Крякнув, поднялся и Егор Кузьмич.
– Надо фамилию поменять на «Добродумов-Рюрикович». И тоже собрания голубых кровей устраивать. Уже и афишку вижу: «Вечера на Клязьме. Только для избранных. Чумазых – взашей». Ладно, идемте. Поглядим на светское общество Дворца культуры городка Медведково.
Они подошли к центральному входу. Пожилая дама, стоявшая у края газона к ним спиной, тяжело нагнулась и что-то подняла из пожухлой травы. Обернулась она к тройке незнакомцев с шишкой в руках.
– Здрасте, – поклонился Егор Кузьмич. – Шишечку нашли, бабуля?
Но та молчала и улыбалась.
– Она ваша ровесница, Егор Кузьмич, – за его спиной подала голос Бестужева.
– Ага, – откликнулся он. – Милая шишечка. На собрание, мадам? Бальные платья напрокат, как я понимаю, дают? А у меня вот слуга мой фрак в сумке носит.
Крымов едва заметно толкнул его локтем. Но дама не ответила – вновь только улыбнулась.
– Пардоньте, – поклонился Егор Кузьмич. – Не хотел обидеть. Может, даты перепутали? – спросил он у Крымова вполоборота. – Может, тут нынче собрание глухонемых или каких других блаженных? А, сыщик?

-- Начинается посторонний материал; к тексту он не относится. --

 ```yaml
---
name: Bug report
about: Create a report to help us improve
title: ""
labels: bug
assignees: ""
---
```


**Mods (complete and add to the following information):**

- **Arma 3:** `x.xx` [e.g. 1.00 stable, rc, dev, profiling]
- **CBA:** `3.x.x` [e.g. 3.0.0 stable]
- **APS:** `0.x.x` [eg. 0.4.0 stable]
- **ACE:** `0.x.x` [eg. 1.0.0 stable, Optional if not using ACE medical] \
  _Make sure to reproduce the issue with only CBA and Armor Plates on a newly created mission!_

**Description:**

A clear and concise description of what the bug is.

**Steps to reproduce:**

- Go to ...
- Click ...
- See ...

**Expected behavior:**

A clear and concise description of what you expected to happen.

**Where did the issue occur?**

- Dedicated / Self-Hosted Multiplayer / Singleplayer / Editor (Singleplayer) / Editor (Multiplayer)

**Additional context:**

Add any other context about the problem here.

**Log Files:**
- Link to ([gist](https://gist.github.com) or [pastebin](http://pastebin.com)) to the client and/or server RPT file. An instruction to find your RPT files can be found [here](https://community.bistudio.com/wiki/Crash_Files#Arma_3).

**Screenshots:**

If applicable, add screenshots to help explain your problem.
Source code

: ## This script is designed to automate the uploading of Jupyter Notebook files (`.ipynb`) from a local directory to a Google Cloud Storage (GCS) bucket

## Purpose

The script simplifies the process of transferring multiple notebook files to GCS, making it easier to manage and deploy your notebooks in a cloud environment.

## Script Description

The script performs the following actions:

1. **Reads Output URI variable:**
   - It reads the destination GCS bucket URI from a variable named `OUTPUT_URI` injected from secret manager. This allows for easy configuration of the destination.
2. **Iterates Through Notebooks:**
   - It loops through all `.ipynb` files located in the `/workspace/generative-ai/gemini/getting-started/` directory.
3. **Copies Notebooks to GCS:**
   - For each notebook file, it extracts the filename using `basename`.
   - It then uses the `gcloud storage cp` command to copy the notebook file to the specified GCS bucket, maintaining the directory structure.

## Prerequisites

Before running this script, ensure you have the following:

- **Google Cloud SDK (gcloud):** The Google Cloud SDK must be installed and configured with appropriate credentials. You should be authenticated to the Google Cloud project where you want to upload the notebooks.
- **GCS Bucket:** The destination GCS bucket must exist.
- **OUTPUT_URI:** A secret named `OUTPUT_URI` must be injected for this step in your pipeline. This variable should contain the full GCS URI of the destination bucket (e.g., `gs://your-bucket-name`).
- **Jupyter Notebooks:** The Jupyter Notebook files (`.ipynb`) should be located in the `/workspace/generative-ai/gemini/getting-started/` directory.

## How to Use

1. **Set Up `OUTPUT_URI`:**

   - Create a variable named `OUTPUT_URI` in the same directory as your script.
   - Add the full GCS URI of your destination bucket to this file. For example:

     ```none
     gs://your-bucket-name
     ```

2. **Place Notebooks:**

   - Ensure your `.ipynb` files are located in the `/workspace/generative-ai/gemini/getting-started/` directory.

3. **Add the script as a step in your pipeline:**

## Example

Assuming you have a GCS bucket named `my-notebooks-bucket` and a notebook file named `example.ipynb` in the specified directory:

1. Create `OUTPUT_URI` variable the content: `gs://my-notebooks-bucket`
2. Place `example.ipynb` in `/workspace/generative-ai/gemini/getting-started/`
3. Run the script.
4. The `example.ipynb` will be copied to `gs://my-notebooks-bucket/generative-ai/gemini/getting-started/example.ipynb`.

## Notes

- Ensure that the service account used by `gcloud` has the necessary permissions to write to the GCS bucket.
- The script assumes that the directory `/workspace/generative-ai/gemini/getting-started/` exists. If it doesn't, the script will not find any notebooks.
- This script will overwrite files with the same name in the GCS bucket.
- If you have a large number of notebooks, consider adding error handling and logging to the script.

Но Мария Бестужева с той же решительностью уже открывала дверь в музей. И Крымов сказал:
– Идем, Егор Кузьмич. Я одну отпускать ее не хочу.
Они вошли.
– Вы на собрание Нелюдовых? – спросила еще одна бабушка на вахте.

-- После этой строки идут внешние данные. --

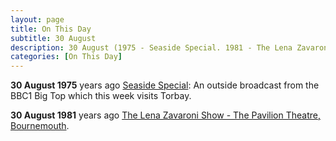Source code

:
 ```yaml
---
layout: page
title: On This Day
subtitle: 30 August
description: 30 August (1975 - Seaside Special. 1981 - The Lena Zavaroni Show - The Pavilion Theatre, Bournemouth.)
categories: [On This Day]
---
```


**30 August 1975**
<span id="age1"></span> years ago [Seaside Special](/BBC/seaside-special.html): An outside broadcast from the BBC1 Big Top which this week visits Torbay.

**30 August 1981**
<span id="age2"></span> years ago [The Lena Zavaroni Show - The Pavilion Theatre, Bournemouth](/theatre/the%20lena%20zavaroni%20show/1981/08/30/the-lena-zavaroni-show.html).

<!-- Script for calculating number of years ago -->
<script>
var dob = '19750830';
var year = Number(dob.substr(0, 4));
var month = Number(dob.substr(4, 2)) - 1;
var day = Number(dob.substr(6, 2));
var today = new Date();
var age1 = today.getFullYear() - year;
if (today.getMonth() < month || (today.getMonth() == month && today.getDate() < day)) {
age1--;
}
document.getElementById("age1").innerHTML=age1;

var dob = '19810830';
var year = Number(dob.substr(0, 4));
var month = Number(dob.substr(4, 2)) - 1;
var day = Number(dob.substr(6, 2));
var today = new Date();
var age2 = today.getFullYear() - year;
if (today.getMonth() < month || (today.getMonth() == month && today.getDate() < day)) {
age2--;
}
document.getElementById("age2").innerHTML=age2;
</script>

И тут же как из-под земли вырос крепкий пожилой дядечка, похожий на отставника.
– Кто вы, позвольте спросить?
Мария достала паспорт и протянула ему:
– Графиня Бестужева, – как ни в чем не бывало представилась она.

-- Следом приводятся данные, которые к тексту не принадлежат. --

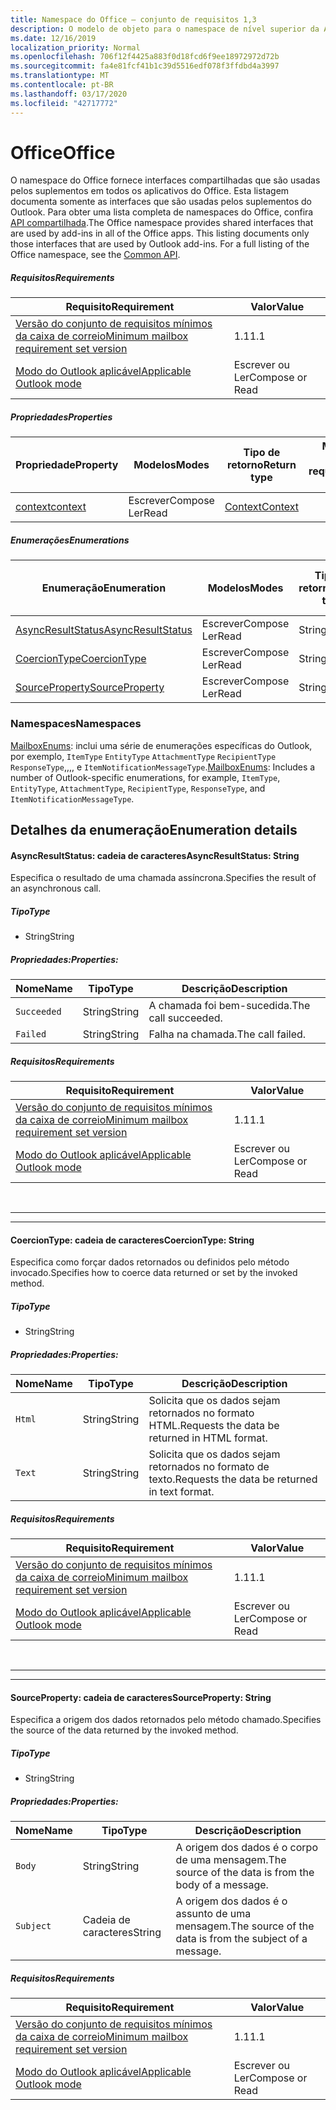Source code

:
 ```yaml
---
title: Namespace do Office – conjunto de requisitos 1,3
description: O modelo de objeto para o namespace de nível superior da API de suplementos do Outlook (versão da API de caixa de correio 1,3).
ms.date: 12/16/2019
localization_priority: Normal
ms.openlocfilehash: 706f12f4425a883f0d18fcd6f9ee18972972d72b
ms.sourcegitcommit: fa4e81fcf41b1c39d5516edf078f3ffdbd4a3997
ms.translationtype: MT
ms.contentlocale: pt-BR
ms.lasthandoff: 03/17/2020
ms.locfileid: "42717772"
---
```

# <a name="office"></a><span data-ttu-id="28929-103">Office</span><span class="sxs-lookup"><span data-stu-id="28929-103">Office</span></span>

<span data-ttu-id="28929-p101">O namespace do Office fornece interfaces compartilhadas que são usadas pelos suplementos em todos os aplicativos do Office. Esta listagem documenta somente as interfaces que são usadas pelos suplementos do Outlook. Para obter uma lista completa de namespaces do Office, confira [API compartilhada](/javascript/api/office).</span><span class="sxs-lookup"><span data-stu-id="28929-p101">The Office namespace provides shared interfaces that are used by add-ins in all of the Office apps. This listing documents only those interfaces that are used by Outlook add-ins. For a full listing of the Office namespace, see the [Common API](/javascript/api/office).</span></span>

##### <a name="requirements"></a><span data-ttu-id="28929-106">Requisitos</span><span class="sxs-lookup"><span data-stu-id="28929-106">Requirements</span></span>

|<span data-ttu-id="28929-107">Requisito</span><span class="sxs-lookup"><span data-stu-id="28929-107">Requirement</span></span>| <span data-ttu-id="28929-108">Valor</span><span class="sxs-lookup"><span data-stu-id="28929-108">Value</span></span>|
|---|---|
|[<span data-ttu-id="28929-109">Versão do conjunto de requisitos mínimos da caixa de correio</span><span class="sxs-lookup"><span data-stu-id="28929-109">Minimum mailbox requirement set version</span></span>](../../requirement-sets/outlook-api-requirement-sets.md)| <span data-ttu-id="28929-110">1.1</span><span class="sxs-lookup"><span data-stu-id="28929-110">1.1</span></span>|
|[<span data-ttu-id="28929-111">Modo do Outlook aplicável</span><span class="sxs-lookup"><span data-stu-id="28929-111">Applicable Outlook mode</span></span>](../../../outlook/outlook-add-ins-overview.md#extension-points)| <span data-ttu-id="28929-112">Escrever ou Ler</span><span class="sxs-lookup"><span data-stu-id="28929-112">Compose or Read</span></span>|

##### <a name="properties"></a><span data-ttu-id="28929-113">Propriedades</span><span class="sxs-lookup"><span data-stu-id="28929-113">Properties</span></span>

| <span data-ttu-id="28929-114">Propriedade</span><span class="sxs-lookup"><span data-stu-id="28929-114">Property</span></span> | <span data-ttu-id="28929-115">Modelos</span><span class="sxs-lookup"><span data-stu-id="28929-115">Modes</span></span> | <span data-ttu-id="28929-116">Tipo de retorno</span><span class="sxs-lookup"><span data-stu-id="28929-116">Return type</span></span> | <span data-ttu-id="28929-117">Mínimo</span><span class="sxs-lookup"><span data-stu-id="28929-117">Minimum</span></span><br><span data-ttu-id="28929-118">conjunto de requisitos</span><span class="sxs-lookup"><span data-stu-id="28929-118">requirement set</span></span> |
|---|---|---|:---:|
| [<span data-ttu-id="28929-119">context</span><span class="sxs-lookup"><span data-stu-id="28929-119">context</span></span>](office.context.md) | <span data-ttu-id="28929-120">Escrever</span><span class="sxs-lookup"><span data-stu-id="28929-120">Compose</span></span><br><span data-ttu-id="28929-121">Ler</span><span class="sxs-lookup"><span data-stu-id="28929-121">Read</span></span> | [<span data-ttu-id="28929-122">Context</span><span class="sxs-lookup"><span data-stu-id="28929-122">Context</span></span>](/javascript/api/office/office.context?view=outlook-js-1.3) | [<span data-ttu-id="28929-123">1.1</span><span class="sxs-lookup"><span data-stu-id="28929-123">1.1</span></span>](../requirement-set-1.1/outlook-requirement-set-1.1.md) |

##### <a name="enumerations"></a><span data-ttu-id="28929-124">Enumerações</span><span class="sxs-lookup"><span data-stu-id="28929-124">Enumerations</span></span>

| <span data-ttu-id="28929-125">Enumeração</span><span class="sxs-lookup"><span data-stu-id="28929-125">Enumeration</span></span> | <span data-ttu-id="28929-126">Modelos</span><span class="sxs-lookup"><span data-stu-id="28929-126">Modes</span></span> | <span data-ttu-id="28929-127">Tipo de retorno</span><span class="sxs-lookup"><span data-stu-id="28929-127">Return type</span></span> | <span data-ttu-id="28929-128">Mínimo</span><span class="sxs-lookup"><span data-stu-id="28929-128">Minimum</span></span><br><span data-ttu-id="28929-129">conjunto de requisitos</span><span class="sxs-lookup"><span data-stu-id="28929-129">requirement set</span></span> |
|---|---|---|:---:|
| [<span data-ttu-id="28929-130">AsyncResultStatus</span><span class="sxs-lookup"><span data-stu-id="28929-130">AsyncResultStatus</span></span>](#asyncresultstatus-string) | <span data-ttu-id="28929-131">Escrever</span><span class="sxs-lookup"><span data-stu-id="28929-131">Compose</span></span><br><span data-ttu-id="28929-132">Ler</span><span class="sxs-lookup"><span data-stu-id="28929-132">Read</span></span> | <span data-ttu-id="28929-133">String</span><span class="sxs-lookup"><span data-stu-id="28929-133">String</span></span> | [<span data-ttu-id="28929-134">1.1</span><span class="sxs-lookup"><span data-stu-id="28929-134">1.1</span></span>](../requirement-set-1.1/outlook-requirement-set-1.1.md) |
| [<span data-ttu-id="28929-135">CoercionType</span><span class="sxs-lookup"><span data-stu-id="28929-135">CoercionType</span></span>](#coerciontype-string) | <span data-ttu-id="28929-136">Escrever</span><span class="sxs-lookup"><span data-stu-id="28929-136">Compose</span></span><br><span data-ttu-id="28929-137">Ler</span><span class="sxs-lookup"><span data-stu-id="28929-137">Read</span></span> | <span data-ttu-id="28929-138">String</span><span class="sxs-lookup"><span data-stu-id="28929-138">String</span></span> | [<span data-ttu-id="28929-139">1.1</span><span class="sxs-lookup"><span data-stu-id="28929-139">1.1</span></span>](../requirement-set-1.1/outlook-requirement-set-1.1.md) |
| [<span data-ttu-id="28929-140">SourceProperty</span><span class="sxs-lookup"><span data-stu-id="28929-140">SourceProperty</span></span>](#sourceproperty-string) | <span data-ttu-id="28929-141">Escrever</span><span class="sxs-lookup"><span data-stu-id="28929-141">Compose</span></span><br><span data-ttu-id="28929-142">Ler</span><span class="sxs-lookup"><span data-stu-id="28929-142">Read</span></span> | <span data-ttu-id="28929-143">String</span><span class="sxs-lookup"><span data-stu-id="28929-143">String</span></span> | [<span data-ttu-id="28929-144">1.1</span><span class="sxs-lookup"><span data-stu-id="28929-144">1.1</span></span>](../requirement-set-1.1/outlook-requirement-set-1.1.md) |

### <a name="namespaces"></a><span data-ttu-id="28929-145">Namespaces</span><span class="sxs-lookup"><span data-stu-id="28929-145">Namespaces</span></span>

<span data-ttu-id="28929-146">[MailboxEnums](/javascript/api/outlook/office.mailboxenums.attachmentcontentformat?view=outlook-js-1.3): inclui uma série de enumerações específicas do Outlook, por exemplo, `ItemType` `EntityType` `AttachmentType` `RecipientType` `ResponseType`,,,, e `ItemNotificationMessageType`.</span><span class="sxs-lookup"><span data-stu-id="28929-146">[MailboxEnums](/javascript/api/outlook/office.mailboxenums.attachmentcontentformat?view=outlook-js-1.3): Includes a number of Outlook-specific enumerations, for example, `ItemType`, `EntityType`, `AttachmentType`, `RecipientType`, `ResponseType`, and `ItemNotificationMessageType`.</span></span>

## <a name="enumeration-details"></a><span data-ttu-id="28929-147">Detalhes da enumeração</span><span class="sxs-lookup"><span data-stu-id="28929-147">Enumeration details</span></span>

#### <a name="asyncresultstatus-string"></a><span data-ttu-id="28929-148">AsyncResultStatus: cadeia de caracteres</span><span class="sxs-lookup"><span data-stu-id="28929-148">AsyncResultStatus: String</span></span>

<span data-ttu-id="28929-149">Especifica o resultado de uma chamada assíncrona.</span><span class="sxs-lookup"><span data-stu-id="28929-149">Specifies the result of an asynchronous call.</span></span>

##### <a name="type"></a><span data-ttu-id="28929-150">Tipo</span><span class="sxs-lookup"><span data-stu-id="28929-150">Type</span></span>

*   <span data-ttu-id="28929-151">String</span><span class="sxs-lookup"><span data-stu-id="28929-151">String</span></span>

##### <a name="properties"></a><span data-ttu-id="28929-152">Propriedades:</span><span class="sxs-lookup"><span data-stu-id="28929-152">Properties:</span></span>

|<span data-ttu-id="28929-153">Nome</span><span class="sxs-lookup"><span data-stu-id="28929-153">Name</span></span>| <span data-ttu-id="28929-154">Tipo</span><span class="sxs-lookup"><span data-stu-id="28929-154">Type</span></span>| <span data-ttu-id="28929-155">Descrição</span><span class="sxs-lookup"><span data-stu-id="28929-155">Description</span></span>|
|---|---|---|
|`Succeeded`| <span data-ttu-id="28929-156">String</span><span class="sxs-lookup"><span data-stu-id="28929-156">String</span></span>|<span data-ttu-id="28929-157">A chamada foi bem-sucedida.</span><span class="sxs-lookup"><span data-stu-id="28929-157">The call succeeded.</span></span>|
|`Failed`| <span data-ttu-id="28929-158">String</span><span class="sxs-lookup"><span data-stu-id="28929-158">String</span></span>|<span data-ttu-id="28929-159">Falha na chamada.</span><span class="sxs-lookup"><span data-stu-id="28929-159">The call failed.</span></span>|

##### <a name="requirements"></a><span data-ttu-id="28929-160">Requisitos</span><span class="sxs-lookup"><span data-stu-id="28929-160">Requirements</span></span>

|<span data-ttu-id="28929-161">Requisito</span><span class="sxs-lookup"><span data-stu-id="28929-161">Requirement</span></span>| <span data-ttu-id="28929-162">Valor</span><span class="sxs-lookup"><span data-stu-id="28929-162">Value</span></span>|
|---|---|
|[<span data-ttu-id="28929-163">Versão do conjunto de requisitos mínimos da caixa de correio</span><span class="sxs-lookup"><span data-stu-id="28929-163">Minimum mailbox requirement set version</span></span>](../../requirement-sets/outlook-api-requirement-sets.md)| <span data-ttu-id="28929-164">1.1</span><span class="sxs-lookup"><span data-stu-id="28929-164">1.1</span></span>|
|[<span data-ttu-id="28929-165">Modo do Outlook aplicável</span><span class="sxs-lookup"><span data-stu-id="28929-165">Applicable Outlook mode</span></span>](../../../outlook/outlook-add-ins-overview.md#extension-points)| <span data-ttu-id="28929-166">Escrever ou Ler</span><span class="sxs-lookup"><span data-stu-id="28929-166">Compose or Read</span></span>|

<br>

---
---

#### <a name="coerciontype-string"></a><span data-ttu-id="28929-167">CoercionType: cadeia de caracteres</span><span class="sxs-lookup"><span data-stu-id="28929-167">CoercionType: String</span></span>

<span data-ttu-id="28929-168">Especifica como forçar dados retornados ou definidos pelo método invocado.</span><span class="sxs-lookup"><span data-stu-id="28929-168">Specifies how to coerce data returned or set by the invoked method.</span></span>

##### <a name="type"></a><span data-ttu-id="28929-169">Tipo</span><span class="sxs-lookup"><span data-stu-id="28929-169">Type</span></span>

*   <span data-ttu-id="28929-170">String</span><span class="sxs-lookup"><span data-stu-id="28929-170">String</span></span>

##### <a name="properties"></a><span data-ttu-id="28929-171">Propriedades:</span><span class="sxs-lookup"><span data-stu-id="28929-171">Properties:</span></span>

|<span data-ttu-id="28929-172">Nome</span><span class="sxs-lookup"><span data-stu-id="28929-172">Name</span></span>| <span data-ttu-id="28929-173">Tipo</span><span class="sxs-lookup"><span data-stu-id="28929-173">Type</span></span>| <span data-ttu-id="28929-174">Descrição</span><span class="sxs-lookup"><span data-stu-id="28929-174">Description</span></span>|
|---|---|---|
|`Html`| <span data-ttu-id="28929-175">String</span><span class="sxs-lookup"><span data-stu-id="28929-175">String</span></span>|<span data-ttu-id="28929-176">Solicita que os dados sejam retornados no formato HTML.</span><span class="sxs-lookup"><span data-stu-id="28929-176">Requests the data be returned in HTML format.</span></span>|
|`Text`| <span data-ttu-id="28929-177">String</span><span class="sxs-lookup"><span data-stu-id="28929-177">String</span></span>|<span data-ttu-id="28929-178">Solicita que os dados sejam retornados no formato de texto.</span><span class="sxs-lookup"><span data-stu-id="28929-178">Requests the data be returned in text format.</span></span>|

##### <a name="requirements"></a><span data-ttu-id="28929-179">Requisitos</span><span class="sxs-lookup"><span data-stu-id="28929-179">Requirements</span></span>

|<span data-ttu-id="28929-180">Requisito</span><span class="sxs-lookup"><span data-stu-id="28929-180">Requirement</span></span>| <span data-ttu-id="28929-181">Valor</span><span class="sxs-lookup"><span data-stu-id="28929-181">Value</span></span>|
|---|---|
|[<span data-ttu-id="28929-182">Versão do conjunto de requisitos mínimos da caixa de correio</span><span class="sxs-lookup"><span data-stu-id="28929-182">Minimum mailbox requirement set version</span></span>](../../requirement-sets/outlook-api-requirement-sets.md)| <span data-ttu-id="28929-183">1.1</span><span class="sxs-lookup"><span data-stu-id="28929-183">1.1</span></span>|
|[<span data-ttu-id="28929-184">Modo do Outlook aplicável</span><span class="sxs-lookup"><span data-stu-id="28929-184">Applicable Outlook mode</span></span>](../../../outlook/outlook-add-ins-overview.md#extension-points)| <span data-ttu-id="28929-185">Escrever ou Ler</span><span class="sxs-lookup"><span data-stu-id="28929-185">Compose or Read</span></span>|

<br>

---
---

#### <a name="sourceproperty-string"></a><span data-ttu-id="28929-186">SourceProperty: cadeia de caracteres</span><span class="sxs-lookup"><span data-stu-id="28929-186">SourceProperty: String</span></span>

<span data-ttu-id="28929-187">Especifica a origem dos dados retornados pelo método chamado.</span><span class="sxs-lookup"><span data-stu-id="28929-187">Specifies the source of the data returned by the invoked method.</span></span>

##### <a name="type"></a><span data-ttu-id="28929-188">Tipo</span><span class="sxs-lookup"><span data-stu-id="28929-188">Type</span></span>

*   <span data-ttu-id="28929-189">String</span><span class="sxs-lookup"><span data-stu-id="28929-189">String</span></span>

##### <a name="properties"></a><span data-ttu-id="28929-190">Propriedades:</span><span class="sxs-lookup"><span data-stu-id="28929-190">Properties:</span></span>

|<span data-ttu-id="28929-191">Nome</span><span class="sxs-lookup"><span data-stu-id="28929-191">Name</span></span>| <span data-ttu-id="28929-192">Tipo</span><span class="sxs-lookup"><span data-stu-id="28929-192">Type</span></span>| <span data-ttu-id="28929-193">Descrição</span><span class="sxs-lookup"><span data-stu-id="28929-193">Description</span></span>|
|---|---|---|
|`Body`| <span data-ttu-id="28929-194">String</span><span class="sxs-lookup"><span data-stu-id="28929-194">String</span></span>|<span data-ttu-id="28929-195">A origem dos dados é o corpo de uma mensagem.</span><span class="sxs-lookup"><span data-stu-id="28929-195">The source of the data is from the body of a message.</span></span>|
|`Subject`| <span data-ttu-id="28929-196">Cadeia de caracteres</span><span class="sxs-lookup"><span data-stu-id="28929-196">String</span></span>|<span data-ttu-id="28929-197">A origem dos dados é o assunto de uma mensagem.</span><span class="sxs-lookup"><span data-stu-id="28929-197">The source of the data is from the subject of a message.</span></span>|

##### <a name="requirements"></a><span data-ttu-id="28929-198">Requisitos</span><span class="sxs-lookup"><span data-stu-id="28929-198">Requirements</span></span>

|<span data-ttu-id="28929-199">Requisito</span><span class="sxs-lookup"><span data-stu-id="28929-199">Requirement</span></span>| <span data-ttu-id="28929-200">Valor</span><span class="sxs-lookup"><span data-stu-id="28929-200">Value</span></span>|
|---|---|
|[<span data-ttu-id="28929-201">Versão do conjunto de requisitos mínimos da caixa de correio</span><span class="sxs-lookup"><span data-stu-id="28929-201">Minimum mailbox requirement set version</span></span>](../../requirement-sets/outlook-api-requirement-sets.md)| <span data-ttu-id="28929-202">1.1</span><span class="sxs-lookup"><span data-stu-id="28929-202">1.1</span></span>|
|[<span data-ttu-id="28929-203">Modo do Outlook aplicável</span><span class="sxs-lookup"><span data-stu-id="28929-203">Applicable Outlook mode</span></span>](../../../outlook/outlook-add-ins-overview.md#extension-points)| <span data-ttu-id="28929-204">Escrever ou Ler</span><span class="sxs-lookup"><span data-stu-id="28929-204">Compose or Read</span></span>|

Глаза крепкого пожилого дядечки вспыхнули, выдав эмоцию, но лишь на мгновение.
– Марат Маратович Нелюдов, – он даже каблуками щелкнул. – Полковник в отставке.
– У Деникина служили? – спросил Егор Кузьмич. – Или у Колчака? Или у обоих сразу – на два фронта?
Брови отставника нахмурились.
– А это со мной, – сказала Мария. – Люди моего дома. Свита!
Лысый крепышок-отставник поклонился.
– Извольте пройти, Мария Федоровна. И вы, – кивнул он Крымову и Егору Кузьмичу. – Вначале для проформы осмотр экспозиции, графиня, а потом просим в залу.
– Благодарю вас, – в ответ кивнула Мария.
– С каких это пор Рюриковичи стали прислуживать Бестужевым? – легко возмутился Добродумов, адресуя реплику исключительно Крымову. – Наш род древнее лет на пятьсот! А то и семьсот-восемьсот! А, сыщик, что скажешь?
– Скажу: не будь таким привередливым, – отмахнулся тот. – И смотри лучше по сторонам.
– Ладно, уговорил, – пробурчал Егор Кузьмич. – Вот теперь жалею, что без фляжки.
А по сторонам посмотреть стоило! Собравшиеся, в количестве человек тридцати пяти – сорока, рассредоточились по музею и рассматривали стенды.
– Какие-то они хлипкие, эти Нелюдовы, – шепнул царевский краевед.
– Ты же не на турнир по реслингу пришел, Егор Кузьмич, – укорил его Крымов.
К ним подошел молодой человек с фотоаппаратом.
– Добрый день, корреспондент местной газеты «Будни Медведкова», можно задать вопрос?
Они так и притягивали внимание! Особенно красавица Мария.
– Задавай, корреспондент, – за всех ответил Егор Кузьмич.
– Вы тоже Нелюдовы? Потомки известной дворянской фамилии?
– Я бы не хотела отвечать на вопросы, – шепнула на ухо Крымову его спутница.
– Собрались повидаться с родственниками? – дежурно строчил корреспондент. – Вспомнить героические вехи? Вы же Нелюдовы? – с сомнением переспросил он.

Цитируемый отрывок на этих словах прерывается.